Haile Zelalem T, Gurka Kelly K, Chertok Ilana R Azulay, Sambamoorthi Usha
Department of Epidemiology, West Virginia University School of Public Health, Robert C. Byrd Health Sciences Center, 1 Medical Center Drive, PO Box 9190, Morgantown, WV, 26505-9190, USA,
Matern Child Health J. 2014 Jul;18(5):1104-13. doi: 10.1007/s10995-013-1340-8.
The effectiveness of sulphadoxine-pyrimethamine (SP) for intermittent preventive treatment during pregnancy for malaria is well established. However, adherence to recommended guidelines remains poor. This study examines factors related to receipt of SP among pregnant women in Kenya. Descriptive and inferential statistics for complex survey data were utilized using the 2008-2009 Kenya Demographic and Health Survey. With the exception of women residing in Nyanza, women who reside in other provinces were more likely to receive one dose of SP versus none compared to women living in Nairobi. Women receiving antenatal care from a nurse or midwife and women who owned a bed net were almost twice as likely to receive one dose of SP versus none (aOR 1.92, 95% CI 1.28, 2.86 and aOR 1.79; 95% CI 1.12, 2.78; respectively); whereas, women who received other anti-malarial drugs were over 90% less likely to receive one dose of SP versus none (aOR 0.08; 95% CI 0.02, 0.26). Among women who receive any SP, increased numbers of antenatal care visits were associated with receipt of two or more doses of SP (aOR 1.16; 95% CI 1.02, 1.32-per additional visit), while women living in the western province were nearly 75% less likely to receive two or more doses compared to women in Nairobi (aOR 0.27; 95% CI 0.08, 0.94). Receipt of the recommended ≥2 doses of SP is associated with predisposing and enabling characteristics. Further research is needed to identify barriers to receiving SP during pregnancy.
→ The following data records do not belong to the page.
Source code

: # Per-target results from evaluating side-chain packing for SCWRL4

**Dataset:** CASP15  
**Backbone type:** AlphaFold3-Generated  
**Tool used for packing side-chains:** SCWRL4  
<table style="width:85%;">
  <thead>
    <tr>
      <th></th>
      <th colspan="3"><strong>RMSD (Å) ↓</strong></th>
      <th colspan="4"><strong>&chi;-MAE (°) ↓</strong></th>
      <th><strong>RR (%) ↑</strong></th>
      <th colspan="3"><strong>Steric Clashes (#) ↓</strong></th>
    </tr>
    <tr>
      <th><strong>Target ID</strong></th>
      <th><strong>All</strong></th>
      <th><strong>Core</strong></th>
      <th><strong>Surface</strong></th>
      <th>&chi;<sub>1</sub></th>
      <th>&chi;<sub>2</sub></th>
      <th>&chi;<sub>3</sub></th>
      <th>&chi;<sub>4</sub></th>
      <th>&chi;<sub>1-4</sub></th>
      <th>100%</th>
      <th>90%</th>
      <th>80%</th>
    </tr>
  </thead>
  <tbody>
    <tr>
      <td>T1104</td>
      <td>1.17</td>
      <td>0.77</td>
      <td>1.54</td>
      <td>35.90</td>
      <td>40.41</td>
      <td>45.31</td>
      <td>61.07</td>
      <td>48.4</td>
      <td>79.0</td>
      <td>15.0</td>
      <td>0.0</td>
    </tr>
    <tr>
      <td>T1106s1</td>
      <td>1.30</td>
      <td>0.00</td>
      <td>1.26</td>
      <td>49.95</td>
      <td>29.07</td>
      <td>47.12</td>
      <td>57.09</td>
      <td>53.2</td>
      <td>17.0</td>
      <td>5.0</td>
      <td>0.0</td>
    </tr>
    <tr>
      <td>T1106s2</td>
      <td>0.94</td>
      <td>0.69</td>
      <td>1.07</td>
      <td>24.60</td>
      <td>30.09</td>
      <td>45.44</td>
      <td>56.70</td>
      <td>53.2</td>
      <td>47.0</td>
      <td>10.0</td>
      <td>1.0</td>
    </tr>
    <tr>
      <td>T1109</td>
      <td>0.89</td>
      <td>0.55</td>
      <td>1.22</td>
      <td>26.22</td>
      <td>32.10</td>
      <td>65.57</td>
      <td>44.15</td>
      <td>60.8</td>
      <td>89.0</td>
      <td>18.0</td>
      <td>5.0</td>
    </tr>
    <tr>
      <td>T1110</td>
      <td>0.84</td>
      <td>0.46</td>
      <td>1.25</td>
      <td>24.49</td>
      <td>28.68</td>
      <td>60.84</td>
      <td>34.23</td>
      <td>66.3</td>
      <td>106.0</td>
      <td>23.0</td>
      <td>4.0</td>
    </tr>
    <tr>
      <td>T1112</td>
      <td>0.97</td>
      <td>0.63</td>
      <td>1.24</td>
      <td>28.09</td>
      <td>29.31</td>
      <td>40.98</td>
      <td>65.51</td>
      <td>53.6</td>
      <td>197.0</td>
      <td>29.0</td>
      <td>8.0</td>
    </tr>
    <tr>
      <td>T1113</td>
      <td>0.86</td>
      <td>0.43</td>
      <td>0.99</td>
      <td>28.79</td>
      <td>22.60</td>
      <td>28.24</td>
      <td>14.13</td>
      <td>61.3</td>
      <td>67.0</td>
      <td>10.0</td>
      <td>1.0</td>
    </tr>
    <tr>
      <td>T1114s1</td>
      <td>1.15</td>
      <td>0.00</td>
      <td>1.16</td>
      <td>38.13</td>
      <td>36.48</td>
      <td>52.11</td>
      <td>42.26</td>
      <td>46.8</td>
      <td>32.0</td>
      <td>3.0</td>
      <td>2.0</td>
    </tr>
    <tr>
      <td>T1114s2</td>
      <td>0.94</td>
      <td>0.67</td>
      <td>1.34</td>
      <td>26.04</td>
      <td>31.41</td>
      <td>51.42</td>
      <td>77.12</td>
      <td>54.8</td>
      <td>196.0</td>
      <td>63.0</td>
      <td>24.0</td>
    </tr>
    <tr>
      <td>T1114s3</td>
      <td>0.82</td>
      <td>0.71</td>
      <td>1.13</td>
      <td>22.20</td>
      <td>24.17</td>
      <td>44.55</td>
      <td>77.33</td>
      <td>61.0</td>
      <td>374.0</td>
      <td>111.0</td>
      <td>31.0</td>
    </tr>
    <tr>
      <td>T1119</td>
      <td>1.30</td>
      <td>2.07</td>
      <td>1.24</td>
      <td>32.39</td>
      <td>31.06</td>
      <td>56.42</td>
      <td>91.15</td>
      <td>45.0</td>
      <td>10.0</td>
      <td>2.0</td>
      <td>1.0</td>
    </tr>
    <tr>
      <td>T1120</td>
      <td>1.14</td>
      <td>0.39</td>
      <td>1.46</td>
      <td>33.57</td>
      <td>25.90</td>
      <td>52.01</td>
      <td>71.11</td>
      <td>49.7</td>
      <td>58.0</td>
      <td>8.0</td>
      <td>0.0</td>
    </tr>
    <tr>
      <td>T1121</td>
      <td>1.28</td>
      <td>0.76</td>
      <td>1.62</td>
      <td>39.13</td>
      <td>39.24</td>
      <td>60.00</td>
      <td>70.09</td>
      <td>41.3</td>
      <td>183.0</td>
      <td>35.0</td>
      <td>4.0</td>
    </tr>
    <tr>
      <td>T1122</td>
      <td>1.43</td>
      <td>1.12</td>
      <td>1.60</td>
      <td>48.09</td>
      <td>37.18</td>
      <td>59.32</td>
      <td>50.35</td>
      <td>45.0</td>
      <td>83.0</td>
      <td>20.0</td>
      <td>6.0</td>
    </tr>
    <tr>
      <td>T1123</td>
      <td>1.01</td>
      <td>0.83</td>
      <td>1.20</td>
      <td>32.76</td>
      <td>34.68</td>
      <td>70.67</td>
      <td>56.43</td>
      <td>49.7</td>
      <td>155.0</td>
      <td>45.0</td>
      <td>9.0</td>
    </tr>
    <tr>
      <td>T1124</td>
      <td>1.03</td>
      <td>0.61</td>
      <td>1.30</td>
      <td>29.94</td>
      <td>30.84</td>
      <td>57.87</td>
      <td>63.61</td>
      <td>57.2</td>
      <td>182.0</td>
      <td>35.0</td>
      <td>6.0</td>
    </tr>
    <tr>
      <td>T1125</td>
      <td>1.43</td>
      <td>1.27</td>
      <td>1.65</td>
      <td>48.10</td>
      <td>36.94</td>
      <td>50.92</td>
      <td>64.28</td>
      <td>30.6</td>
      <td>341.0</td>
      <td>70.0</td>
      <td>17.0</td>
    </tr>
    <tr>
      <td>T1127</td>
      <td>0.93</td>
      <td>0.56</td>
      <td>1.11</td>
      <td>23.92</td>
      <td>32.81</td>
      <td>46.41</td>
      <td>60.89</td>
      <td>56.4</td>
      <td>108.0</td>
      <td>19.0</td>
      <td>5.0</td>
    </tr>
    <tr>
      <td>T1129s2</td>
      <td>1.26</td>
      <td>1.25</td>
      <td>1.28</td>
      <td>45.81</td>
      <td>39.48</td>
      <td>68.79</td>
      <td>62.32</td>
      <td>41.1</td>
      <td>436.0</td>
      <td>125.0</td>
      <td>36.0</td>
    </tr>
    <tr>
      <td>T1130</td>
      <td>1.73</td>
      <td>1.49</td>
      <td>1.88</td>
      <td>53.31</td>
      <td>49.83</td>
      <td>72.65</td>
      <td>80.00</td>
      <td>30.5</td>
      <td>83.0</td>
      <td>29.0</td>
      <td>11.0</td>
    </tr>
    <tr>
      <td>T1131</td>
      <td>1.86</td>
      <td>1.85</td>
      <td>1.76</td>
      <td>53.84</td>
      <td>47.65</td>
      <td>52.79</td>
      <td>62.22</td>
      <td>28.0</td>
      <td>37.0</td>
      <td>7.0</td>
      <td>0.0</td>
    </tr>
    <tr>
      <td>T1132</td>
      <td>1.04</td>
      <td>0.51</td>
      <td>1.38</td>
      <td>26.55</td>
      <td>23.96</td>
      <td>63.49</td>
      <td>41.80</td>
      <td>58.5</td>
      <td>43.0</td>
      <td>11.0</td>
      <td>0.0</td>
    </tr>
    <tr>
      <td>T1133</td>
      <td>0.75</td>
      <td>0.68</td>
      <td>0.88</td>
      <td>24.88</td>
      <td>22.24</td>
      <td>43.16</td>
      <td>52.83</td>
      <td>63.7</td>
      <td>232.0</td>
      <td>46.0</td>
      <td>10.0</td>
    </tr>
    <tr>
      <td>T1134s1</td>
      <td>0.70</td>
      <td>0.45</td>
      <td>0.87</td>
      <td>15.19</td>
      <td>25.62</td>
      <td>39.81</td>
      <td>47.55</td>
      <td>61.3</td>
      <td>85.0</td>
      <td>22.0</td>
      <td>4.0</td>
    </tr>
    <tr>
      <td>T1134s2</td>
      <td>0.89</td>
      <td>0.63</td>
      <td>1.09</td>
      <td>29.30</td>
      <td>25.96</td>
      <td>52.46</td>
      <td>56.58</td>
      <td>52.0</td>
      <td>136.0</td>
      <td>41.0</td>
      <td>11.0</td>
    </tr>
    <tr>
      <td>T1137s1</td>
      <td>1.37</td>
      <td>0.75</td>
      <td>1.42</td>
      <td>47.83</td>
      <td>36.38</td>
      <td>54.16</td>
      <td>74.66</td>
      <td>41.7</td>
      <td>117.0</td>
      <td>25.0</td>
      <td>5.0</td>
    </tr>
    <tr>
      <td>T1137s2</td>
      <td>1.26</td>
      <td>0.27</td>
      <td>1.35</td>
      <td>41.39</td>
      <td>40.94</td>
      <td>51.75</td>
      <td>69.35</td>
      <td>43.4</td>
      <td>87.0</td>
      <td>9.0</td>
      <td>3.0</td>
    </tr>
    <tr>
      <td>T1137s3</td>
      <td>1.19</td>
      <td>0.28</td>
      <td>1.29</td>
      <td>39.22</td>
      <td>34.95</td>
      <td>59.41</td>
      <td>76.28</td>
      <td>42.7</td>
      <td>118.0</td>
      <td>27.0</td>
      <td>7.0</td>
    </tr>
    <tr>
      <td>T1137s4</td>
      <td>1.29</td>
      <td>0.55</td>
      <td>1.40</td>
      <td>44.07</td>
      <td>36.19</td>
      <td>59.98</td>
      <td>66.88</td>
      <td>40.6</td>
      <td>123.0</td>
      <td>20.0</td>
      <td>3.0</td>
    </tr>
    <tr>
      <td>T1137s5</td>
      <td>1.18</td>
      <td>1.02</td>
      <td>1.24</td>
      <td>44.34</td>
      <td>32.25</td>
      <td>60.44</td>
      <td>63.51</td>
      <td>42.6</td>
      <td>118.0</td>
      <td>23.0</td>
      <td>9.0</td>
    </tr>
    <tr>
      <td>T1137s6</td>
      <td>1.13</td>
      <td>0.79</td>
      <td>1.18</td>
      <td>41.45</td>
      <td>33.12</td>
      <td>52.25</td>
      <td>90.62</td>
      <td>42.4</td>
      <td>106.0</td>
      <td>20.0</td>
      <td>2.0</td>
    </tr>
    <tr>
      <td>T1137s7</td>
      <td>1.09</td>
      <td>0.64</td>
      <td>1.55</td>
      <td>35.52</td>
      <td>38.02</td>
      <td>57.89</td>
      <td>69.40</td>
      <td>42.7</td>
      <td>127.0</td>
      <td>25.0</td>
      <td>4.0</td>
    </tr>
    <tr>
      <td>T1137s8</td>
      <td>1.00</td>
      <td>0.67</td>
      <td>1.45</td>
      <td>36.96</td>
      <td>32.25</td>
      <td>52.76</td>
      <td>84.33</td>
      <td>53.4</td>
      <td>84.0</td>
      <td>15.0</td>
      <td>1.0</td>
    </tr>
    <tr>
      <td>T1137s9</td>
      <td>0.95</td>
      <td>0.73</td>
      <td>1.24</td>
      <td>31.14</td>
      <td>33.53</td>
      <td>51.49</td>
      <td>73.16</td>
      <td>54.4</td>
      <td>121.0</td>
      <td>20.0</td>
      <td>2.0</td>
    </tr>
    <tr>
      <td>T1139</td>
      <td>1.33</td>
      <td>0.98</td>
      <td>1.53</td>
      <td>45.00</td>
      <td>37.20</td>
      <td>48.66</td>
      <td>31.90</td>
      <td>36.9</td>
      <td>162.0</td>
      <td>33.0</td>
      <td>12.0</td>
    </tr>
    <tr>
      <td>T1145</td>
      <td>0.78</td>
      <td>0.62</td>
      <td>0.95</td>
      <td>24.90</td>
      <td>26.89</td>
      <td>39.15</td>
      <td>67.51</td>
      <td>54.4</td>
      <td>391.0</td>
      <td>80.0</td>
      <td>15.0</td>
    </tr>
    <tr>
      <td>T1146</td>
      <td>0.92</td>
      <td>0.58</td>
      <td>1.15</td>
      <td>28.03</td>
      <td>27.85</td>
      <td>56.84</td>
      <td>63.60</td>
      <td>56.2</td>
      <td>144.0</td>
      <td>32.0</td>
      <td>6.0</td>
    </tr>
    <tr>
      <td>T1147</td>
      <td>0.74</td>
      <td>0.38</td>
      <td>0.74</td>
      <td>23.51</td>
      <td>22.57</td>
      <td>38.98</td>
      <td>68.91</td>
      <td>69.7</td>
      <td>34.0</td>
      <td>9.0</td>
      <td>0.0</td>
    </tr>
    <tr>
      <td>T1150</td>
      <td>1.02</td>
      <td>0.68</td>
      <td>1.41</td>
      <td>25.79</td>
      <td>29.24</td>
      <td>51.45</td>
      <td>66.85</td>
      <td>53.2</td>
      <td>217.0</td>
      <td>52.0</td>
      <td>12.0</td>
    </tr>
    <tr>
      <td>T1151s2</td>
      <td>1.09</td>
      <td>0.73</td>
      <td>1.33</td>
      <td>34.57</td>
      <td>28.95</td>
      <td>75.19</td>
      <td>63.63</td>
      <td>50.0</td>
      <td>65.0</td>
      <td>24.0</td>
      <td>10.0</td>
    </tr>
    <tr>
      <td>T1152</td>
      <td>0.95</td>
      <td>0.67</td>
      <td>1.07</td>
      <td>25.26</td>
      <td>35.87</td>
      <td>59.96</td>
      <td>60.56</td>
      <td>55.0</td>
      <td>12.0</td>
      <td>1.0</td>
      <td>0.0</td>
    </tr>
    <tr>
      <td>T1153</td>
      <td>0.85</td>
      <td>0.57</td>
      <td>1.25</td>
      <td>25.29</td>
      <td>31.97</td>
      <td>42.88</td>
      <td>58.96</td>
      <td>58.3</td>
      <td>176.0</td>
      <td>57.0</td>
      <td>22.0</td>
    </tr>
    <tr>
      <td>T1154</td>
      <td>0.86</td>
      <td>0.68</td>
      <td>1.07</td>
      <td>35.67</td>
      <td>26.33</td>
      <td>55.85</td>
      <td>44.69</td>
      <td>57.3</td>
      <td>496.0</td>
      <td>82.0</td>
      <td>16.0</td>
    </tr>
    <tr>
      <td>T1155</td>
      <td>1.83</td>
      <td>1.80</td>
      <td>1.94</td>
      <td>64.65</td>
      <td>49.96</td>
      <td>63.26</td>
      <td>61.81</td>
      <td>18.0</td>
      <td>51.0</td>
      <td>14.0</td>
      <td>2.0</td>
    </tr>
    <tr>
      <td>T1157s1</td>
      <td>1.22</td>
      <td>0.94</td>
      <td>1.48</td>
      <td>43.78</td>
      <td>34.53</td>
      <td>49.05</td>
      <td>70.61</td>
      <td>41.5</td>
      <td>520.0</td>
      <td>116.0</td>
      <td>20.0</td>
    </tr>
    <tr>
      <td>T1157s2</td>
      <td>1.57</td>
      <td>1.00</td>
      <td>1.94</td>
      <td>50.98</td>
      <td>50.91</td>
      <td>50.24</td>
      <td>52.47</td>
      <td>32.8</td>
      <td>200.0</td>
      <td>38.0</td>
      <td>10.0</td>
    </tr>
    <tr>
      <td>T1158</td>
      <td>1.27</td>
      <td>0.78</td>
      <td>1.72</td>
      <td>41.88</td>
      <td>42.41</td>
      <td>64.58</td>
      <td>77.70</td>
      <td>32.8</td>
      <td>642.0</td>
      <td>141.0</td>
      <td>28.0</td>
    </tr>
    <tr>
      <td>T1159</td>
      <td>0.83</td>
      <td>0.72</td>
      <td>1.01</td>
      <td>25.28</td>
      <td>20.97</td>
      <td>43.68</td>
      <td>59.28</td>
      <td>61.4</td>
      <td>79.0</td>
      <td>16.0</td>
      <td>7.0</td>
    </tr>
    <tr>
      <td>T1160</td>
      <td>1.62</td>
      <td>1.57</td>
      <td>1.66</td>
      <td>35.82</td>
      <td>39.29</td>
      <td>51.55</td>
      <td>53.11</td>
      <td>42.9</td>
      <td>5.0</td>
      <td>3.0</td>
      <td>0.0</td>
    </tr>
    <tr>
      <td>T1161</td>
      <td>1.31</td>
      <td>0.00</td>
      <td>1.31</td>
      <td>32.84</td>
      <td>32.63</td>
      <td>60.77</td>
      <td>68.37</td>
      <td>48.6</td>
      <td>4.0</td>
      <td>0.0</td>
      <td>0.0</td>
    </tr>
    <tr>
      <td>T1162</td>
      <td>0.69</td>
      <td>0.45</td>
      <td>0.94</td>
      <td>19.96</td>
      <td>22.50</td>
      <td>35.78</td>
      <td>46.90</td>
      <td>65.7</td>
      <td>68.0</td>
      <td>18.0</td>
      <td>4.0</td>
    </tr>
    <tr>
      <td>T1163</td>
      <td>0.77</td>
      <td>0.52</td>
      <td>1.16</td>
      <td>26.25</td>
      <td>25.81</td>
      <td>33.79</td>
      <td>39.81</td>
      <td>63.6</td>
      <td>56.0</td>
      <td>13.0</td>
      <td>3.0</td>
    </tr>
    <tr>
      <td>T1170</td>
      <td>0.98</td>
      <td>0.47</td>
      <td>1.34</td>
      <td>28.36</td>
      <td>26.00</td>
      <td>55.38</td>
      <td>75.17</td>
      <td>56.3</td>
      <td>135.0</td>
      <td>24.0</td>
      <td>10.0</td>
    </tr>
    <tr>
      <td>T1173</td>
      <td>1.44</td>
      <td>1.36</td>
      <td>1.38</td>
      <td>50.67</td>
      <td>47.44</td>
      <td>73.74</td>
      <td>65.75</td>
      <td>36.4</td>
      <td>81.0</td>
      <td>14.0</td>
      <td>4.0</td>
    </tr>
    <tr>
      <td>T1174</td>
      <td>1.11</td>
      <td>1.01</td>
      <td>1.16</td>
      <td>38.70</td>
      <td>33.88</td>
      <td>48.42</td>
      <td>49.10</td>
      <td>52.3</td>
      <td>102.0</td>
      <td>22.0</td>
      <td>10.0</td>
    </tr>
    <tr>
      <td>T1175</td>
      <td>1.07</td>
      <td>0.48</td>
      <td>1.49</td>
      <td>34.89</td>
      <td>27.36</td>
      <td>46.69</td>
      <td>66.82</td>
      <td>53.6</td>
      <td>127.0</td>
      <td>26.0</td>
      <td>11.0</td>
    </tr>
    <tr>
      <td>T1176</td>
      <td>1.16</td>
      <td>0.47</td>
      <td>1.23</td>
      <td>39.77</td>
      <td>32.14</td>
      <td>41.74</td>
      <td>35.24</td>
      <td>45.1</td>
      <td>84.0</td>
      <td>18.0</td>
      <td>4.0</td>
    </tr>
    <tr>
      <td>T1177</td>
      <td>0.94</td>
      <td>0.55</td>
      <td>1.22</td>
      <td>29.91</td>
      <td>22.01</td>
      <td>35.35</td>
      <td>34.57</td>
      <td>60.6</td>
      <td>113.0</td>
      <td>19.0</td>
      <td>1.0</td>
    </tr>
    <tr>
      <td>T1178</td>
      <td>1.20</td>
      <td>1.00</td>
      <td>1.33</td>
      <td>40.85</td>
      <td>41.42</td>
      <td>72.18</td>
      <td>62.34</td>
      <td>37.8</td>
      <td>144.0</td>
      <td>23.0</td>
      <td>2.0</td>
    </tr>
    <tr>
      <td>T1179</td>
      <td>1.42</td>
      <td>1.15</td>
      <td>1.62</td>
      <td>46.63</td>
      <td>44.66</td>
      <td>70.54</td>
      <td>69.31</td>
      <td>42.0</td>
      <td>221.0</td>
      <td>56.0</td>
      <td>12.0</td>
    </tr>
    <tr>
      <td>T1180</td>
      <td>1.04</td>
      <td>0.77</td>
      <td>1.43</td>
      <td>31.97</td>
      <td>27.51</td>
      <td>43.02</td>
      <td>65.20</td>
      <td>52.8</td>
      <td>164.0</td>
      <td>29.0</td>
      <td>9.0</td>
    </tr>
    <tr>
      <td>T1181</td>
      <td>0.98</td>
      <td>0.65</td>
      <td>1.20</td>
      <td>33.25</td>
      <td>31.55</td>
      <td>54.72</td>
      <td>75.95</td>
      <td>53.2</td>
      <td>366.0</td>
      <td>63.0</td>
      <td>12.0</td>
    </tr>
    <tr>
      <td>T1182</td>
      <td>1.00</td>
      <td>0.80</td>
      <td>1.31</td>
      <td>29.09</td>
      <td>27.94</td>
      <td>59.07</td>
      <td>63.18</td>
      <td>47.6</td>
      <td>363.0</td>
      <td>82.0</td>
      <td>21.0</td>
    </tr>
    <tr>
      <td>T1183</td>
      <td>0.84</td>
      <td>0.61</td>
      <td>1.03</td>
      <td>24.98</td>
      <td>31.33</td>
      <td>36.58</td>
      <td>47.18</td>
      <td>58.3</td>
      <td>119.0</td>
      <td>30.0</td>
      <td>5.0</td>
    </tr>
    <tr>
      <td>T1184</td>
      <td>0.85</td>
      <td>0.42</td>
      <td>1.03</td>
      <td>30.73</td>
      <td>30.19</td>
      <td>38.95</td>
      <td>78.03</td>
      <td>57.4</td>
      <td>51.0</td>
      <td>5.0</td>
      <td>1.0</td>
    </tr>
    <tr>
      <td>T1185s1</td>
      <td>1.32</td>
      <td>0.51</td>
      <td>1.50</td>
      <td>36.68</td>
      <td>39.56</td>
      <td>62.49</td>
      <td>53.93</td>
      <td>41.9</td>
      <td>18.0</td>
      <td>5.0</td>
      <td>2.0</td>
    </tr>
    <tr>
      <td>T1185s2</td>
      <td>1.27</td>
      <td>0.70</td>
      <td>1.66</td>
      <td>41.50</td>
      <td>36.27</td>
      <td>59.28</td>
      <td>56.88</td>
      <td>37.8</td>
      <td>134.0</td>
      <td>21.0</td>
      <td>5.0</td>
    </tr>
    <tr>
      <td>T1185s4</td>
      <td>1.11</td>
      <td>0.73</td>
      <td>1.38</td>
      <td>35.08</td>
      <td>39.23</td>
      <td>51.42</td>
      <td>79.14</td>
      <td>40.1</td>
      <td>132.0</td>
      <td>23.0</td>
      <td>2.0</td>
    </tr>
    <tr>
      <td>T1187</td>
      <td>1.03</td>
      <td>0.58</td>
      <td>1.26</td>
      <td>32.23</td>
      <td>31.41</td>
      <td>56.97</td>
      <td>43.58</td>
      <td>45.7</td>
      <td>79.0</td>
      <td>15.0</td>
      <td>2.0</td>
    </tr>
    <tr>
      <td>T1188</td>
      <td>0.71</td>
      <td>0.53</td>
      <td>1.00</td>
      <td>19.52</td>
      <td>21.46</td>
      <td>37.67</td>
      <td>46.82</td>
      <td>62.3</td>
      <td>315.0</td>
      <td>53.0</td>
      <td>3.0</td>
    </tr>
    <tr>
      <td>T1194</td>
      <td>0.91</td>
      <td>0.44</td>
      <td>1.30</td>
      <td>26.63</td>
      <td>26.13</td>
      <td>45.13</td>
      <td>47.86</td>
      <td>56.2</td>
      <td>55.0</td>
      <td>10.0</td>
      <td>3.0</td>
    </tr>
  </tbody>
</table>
磺胺多辛-乙胺嘧啶(SP)用于孕期疟疾间歇性预防治疗的有效性已得到充分证实。然而,对推荐指南的依从性仍然很差。本研究调查了肯尼亚孕妇接受SP治疗的相关因素。利用2008 - 2009年肯尼亚人口与健康调查对复杂调查数据进行描述性和推断性统计分析。除了居住在尼扬扎的妇女外,与居住在内罗毕的妇女相比,居住在其他省份的妇女更有可能接受一剂SP而非不接受。接受护士或助产士产前护理的妇女以及拥有蚊帐的妇女接受一剂SP而非不接受的可能性几乎是其两倍(调整后比值比分别为1.92,95%置信区间为1.28,2.86和调整后比值比1.79;95%置信区间为1.12,2.78);而接受其他抗疟药物治疗的妇女接受一剂SP而非不接受的可能性降低了90%以上(调整后比值比0.08;95%置信区间为0.02,0.26)。在接受任何SP治疗的妇女中,产前检查次数增加与接受两剂或更多剂SP相关(调整后比值比1.16;每增加一次检查,95%置信区间为1.02,1.32),而与内罗毕的妇女相比,居住在西部省份的妇女接受两剂或更多剂的可能性降低了近75%(调整后比值比0.27;95%置信区间为0.08,0.94)。接受推荐的≥2剂SP与易感和促成因素相关。需要进一步研究以确定孕期接受SP治疗的障碍。